### PROBLEM DETAILS
Copy each line of the entries that contains the word "Fetches".
BEGIN
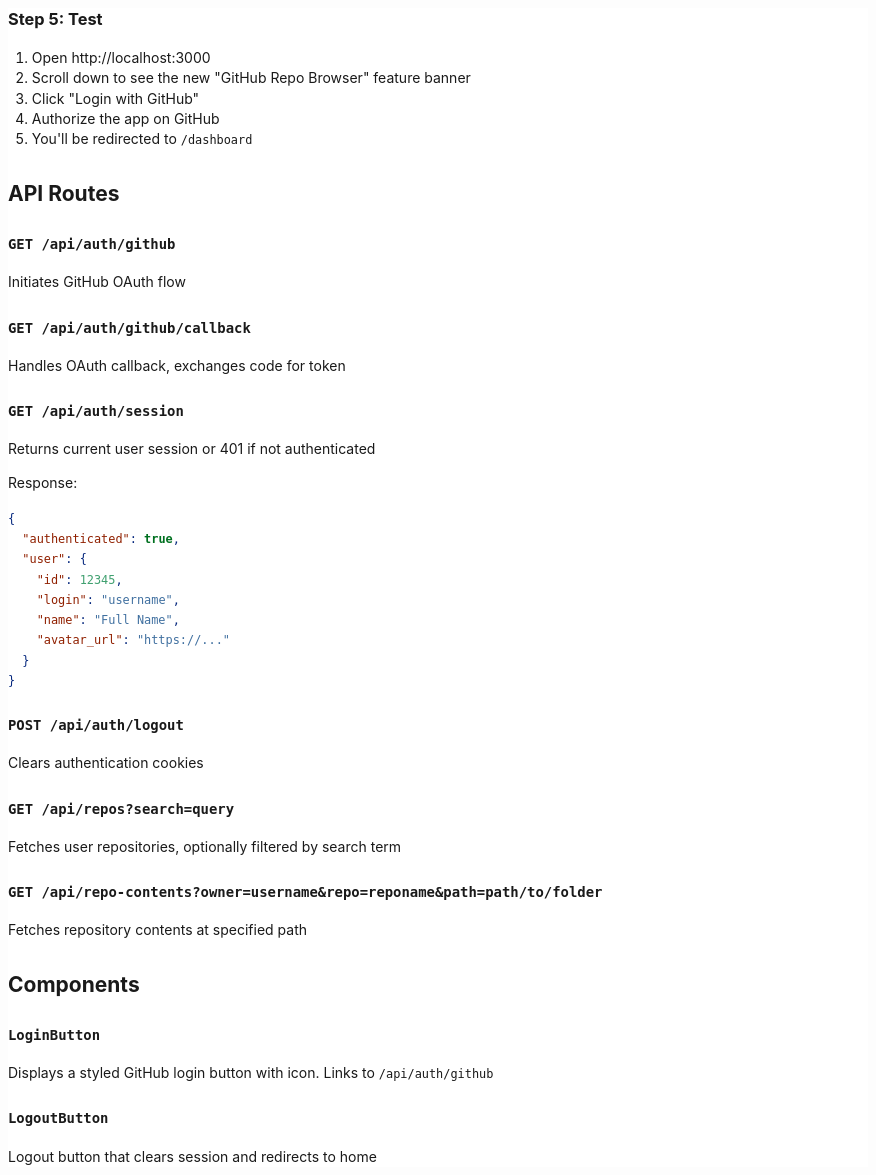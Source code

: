 ### Step 5: Test

1. Open http://localhost:3000
2. Scroll down to see the new "GitHub Repo Browser" feature banner
3. Click "Login with GitHub"
4. Authorize the app on GitHub
5. You'll be redirected to `/dashboard`

## API Routes

### `GET /api/auth/github`
Initiates GitHub OAuth flow

### `GET /api/auth/github/callback`
Handles OAuth callback, exchanges code for token

### `GET /api/auth/session`
Returns current user session or 401 if not authenticated

Response:
```json
{
  "authenticated": true,
  "user": {
    "id": 12345,
    "login": "username",
    "name": "Full Name",
    "avatar_url": "https://..."
  }
}
```

### `POST /api/auth/logout`
Clears authentication cookies

### `GET /api/repos?search=query`
Fetches user repositories, optionally filtered by search term

### `GET /api/repo-contents?owner=username&repo=reponame&path=path/to/folder`
Fetches repository contents at specified path

## Components

### `LoginButton`
Displays a styled GitHub login button with icon. Links to `/api/auth/github`

### `LogoutButton`
Logout button that clears session and redirects to home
END
### TASK OUTPUT
Fetches user repositories, optionally filtered by search term
Fetches repository contents at specified path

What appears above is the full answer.